Выступили из-под плоти Земли шестерни Истории. Слышно, как скрежещут и гудят под давлением приводных сил. Зубцы ломаются с хрустом, продавливают друг друга, но механизм работает. И это на виду. В иных местах все обросло бытом: квартирами в ипотеку, автомобилями в лизинг, кредитами под удобный и не очень процент. А тут все видно: голо, страшно, зло.
Довелось мне пообщаться с донецким полицейским. Молодой парень. Работа не из приятных, конечно, но и не проходчиком в шахте. Местный.
По моему говору сразу понял, что я из России. Разговорились.

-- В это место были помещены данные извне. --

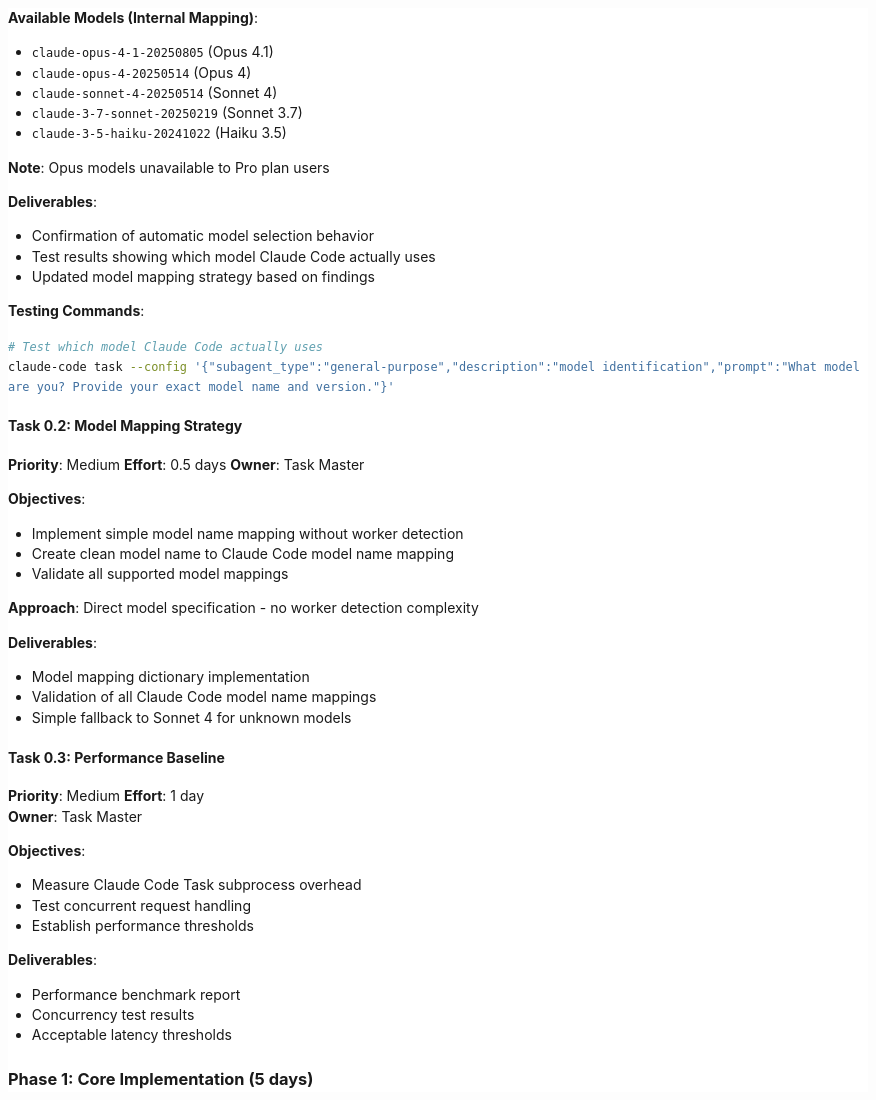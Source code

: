 **Available Models (Internal Mapping)**:
- `claude-opus-4-1-20250805` (Opus 4.1)
- `claude-opus-4-20250514` (Opus 4)
- `claude-sonnet-4-20250514` (Sonnet 4)
- `claude-3-7-sonnet-20250219` (Sonnet 3.7)
- `claude-3-5-haiku-20241022` (Haiku 3.5)

**Note**: Opus models unavailable to Pro plan users

**Deliverables**:
- Confirmation of automatic model selection behavior
- Test results showing which model Claude Code actually uses
- Updated model mapping strategy based on findings

**Testing Commands**:
```bash
# Test which model Claude Code actually uses
claude-code task --config '{"subagent_type":"general-purpose","description":"model identification","prompt":"What model are you? Provide your exact model name and version."}'
```

#### Task 0.2: Model Mapping Strategy  
**Priority**: Medium
**Effort**: 0.5 days
**Owner**: Task Master

**Objectives**:
- Implement simple model name mapping without worker detection
- Create clean model name to Claude Code model name mapping
- Validate all supported model mappings

**Approach**: Direct model specification - no worker detection complexity

**Deliverables**:
- Model mapping dictionary implementation
- Validation of all Claude Code model name mappings
- Simple fallback to Sonnet 4 for unknown models

#### Task 0.3: Performance Baseline
**Priority**: Medium
**Effort**: 1 day  
**Owner**: Task Master

**Objectives**:
- Measure Claude Code Task subprocess overhead
- Test concurrent request handling
- Establish performance thresholds

**Deliverables**:
- Performance benchmark report
- Concurrency test results
- Acceptable latency thresholds

### Phase 1: Core Implementation (5 days)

— Много ваших, — говорит, — поприезжало в 14-м и 15-м, потом большинство уехало. Но много и осталось. До сих пор служат. Со всей России… С Иркутска, с Воронежа, из Хабаровска был один. Одного даже из Калининграда знал. Погиб под Светлодаром. И чего ему не жилось? Вот тебе Европа, вот работа у тебя — живи, да радуйся! Жену заведи, добра наживай, деток народи, родителям престарелым помогай.
Не имел он в виду, конечно, ту враждебную нам Европу, что опять устраивает против нас поход. В который раз, надо сказать. Имел в виду он аккуратные кёнигсбергские улочки, ухоженные парадные и прохладные в летний зной парки. Но прозвучала эта фраза режуще.

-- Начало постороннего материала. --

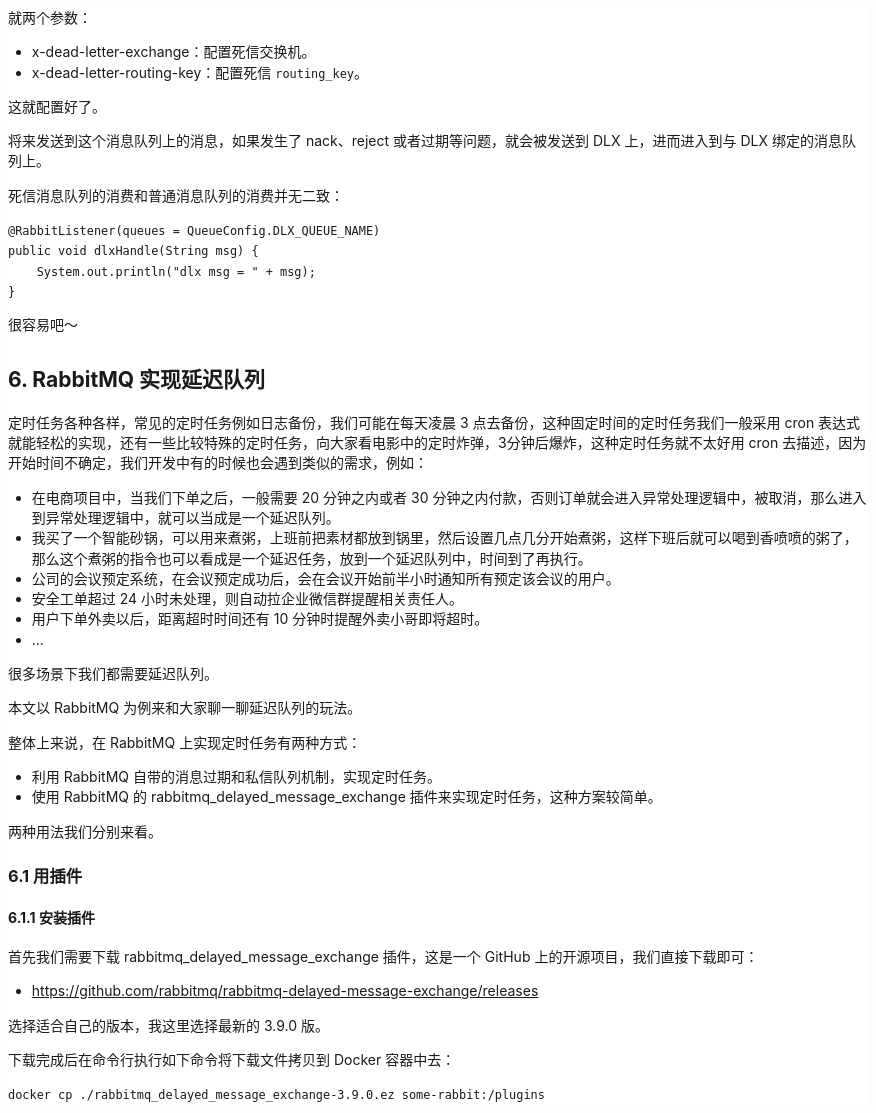 就两个参数：

- x-dead-letter-exchange：配置死信交换机。
- x-dead-letter-routing-key：配置死信 `routing_key`。

这就配置好了。

将来发送到这个消息队列上的消息，如果发生了 nack、reject 或者过期等问题，就会被发送到 DLX 上，进而进入到与 DLX 绑定的消息队列上。

死信消息队列的消费和普通消息队列的消费并无二致：

```
@RabbitListener(queues = QueueConfig.DLX_QUEUE_NAME)
public void dlxHandle(String msg) {
    System.out.println("dlx msg = " + msg);
}
```

很容易吧～

## 6. RabbitMQ 实现延迟队列

定时任务各种各样，常见的定时任务例如日志备份，我们可能在每天凌晨 3 点去备份，这种固定时间的定时任务我们一般采用 cron 表达式就能轻松的实现，还有一些比较特殊的定时任务，向大家看电影中的定时炸弹，3分钟后爆炸，这种定时任务就不太好用 cron 去描述，因为开始时间不确定，我们开发中有的时候也会遇到类似的需求，例如：

- 在电商项目中，当我们下单之后，一般需要 20 分钟之内或者 30 分钟之内付款，否则订单就会进入异常处理逻辑中，被取消，那么进入到异常处理逻辑中，就可以当成是一个延迟队列。
- 我买了一个智能砂锅，可以用来煮粥，上班前把素材都放到锅里，然后设置几点几分开始煮粥，这样下班后就可以喝到香喷喷的粥了，那么这个煮粥的指令也可以看成是一个延迟任务，放到一个延迟队列中，时间到了再执行。
- 公司的会议预定系统，在会议预定成功后，会在会议开始前半小时通知所有预定该会议的用户。
- 安全工单超过 24 小时未处理，则自动拉企业微信群提醒相关责任人。
- 用户下单外卖以后，距离超时时间还有 10 分钟时提醒外卖小哥即将超时。
- ...

很多场景下我们都需要延迟队列。

本文以 RabbitMQ 为例来和大家聊一聊延迟队列的玩法。

整体上来说，在 RabbitMQ 上实现定时任务有两种方式：

- 利用 RabbitMQ 自带的消息过期和私信队列机制，实现定时任务。
- 使用 RabbitMQ 的 rabbitmq_delayed_message_exchange 插件来实现定时任务，这种方案较简单。

两种用法我们分别来看。

### 6.1 用插件

#### 6.1.1 安装插件

首先我们需要下载 rabbitmq_delayed_message_exchange 插件，这是一个 GitHub 上的开源项目，我们直接下载即可：

- https://github.com/rabbitmq/rabbitmq-delayed-message-exchange/releases

选择适合自己的版本，我这里选择最新的 3.9.0 版。

下载完成后在命令行执行如下命令将下载文件拷贝到 Docker 容器中去：

```
docker cp ./rabbitmq_delayed_message_exchange-3.9.0.ez some-rabbit:/plugins
```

Разве не против «европейского выбора» на Майдане началась война в далёком 14-м?
Я вот и думаю. Как же так? Наших, нацболов только, сколько в земле
Донецкой осталось лежать, сколько раненых отсюда уехало. А ведь и Сирия свой счет по нацболам уже открыла. Война-то одна, по большому счету. И война как раз за то, чтобы не надо было в рот Европе заглядывать и с замиранием сердца ждать, что же она, многомудрая, скажет. Чтобы вернуть России, большой России, я подразумеваю, той что больше Российской Федерации, цивилизационную субъектность. Ту, что была потеряна в 91-м… Речь ведь идет о выживании нации.
Выживание нации. Сейчас не 19-й век. И даже не 20-й. Сейчас все гораздо тоньше. Подлее тоже. Но тоньше. Это раньше, чтобы убить нацию, надо было истребить всех ее представителей. Или хотя бы большинство. А сейчас в этом нет необходимости. Это даже вредно. Зачем убивать, когда можно использовать? Вырви у народа его корень, его сердцевину и получишь сладкие вершки и сочное его мясо. Землю и людей на ней, которые и для чужого дяди из этой земли соки отдадут. За зарплату.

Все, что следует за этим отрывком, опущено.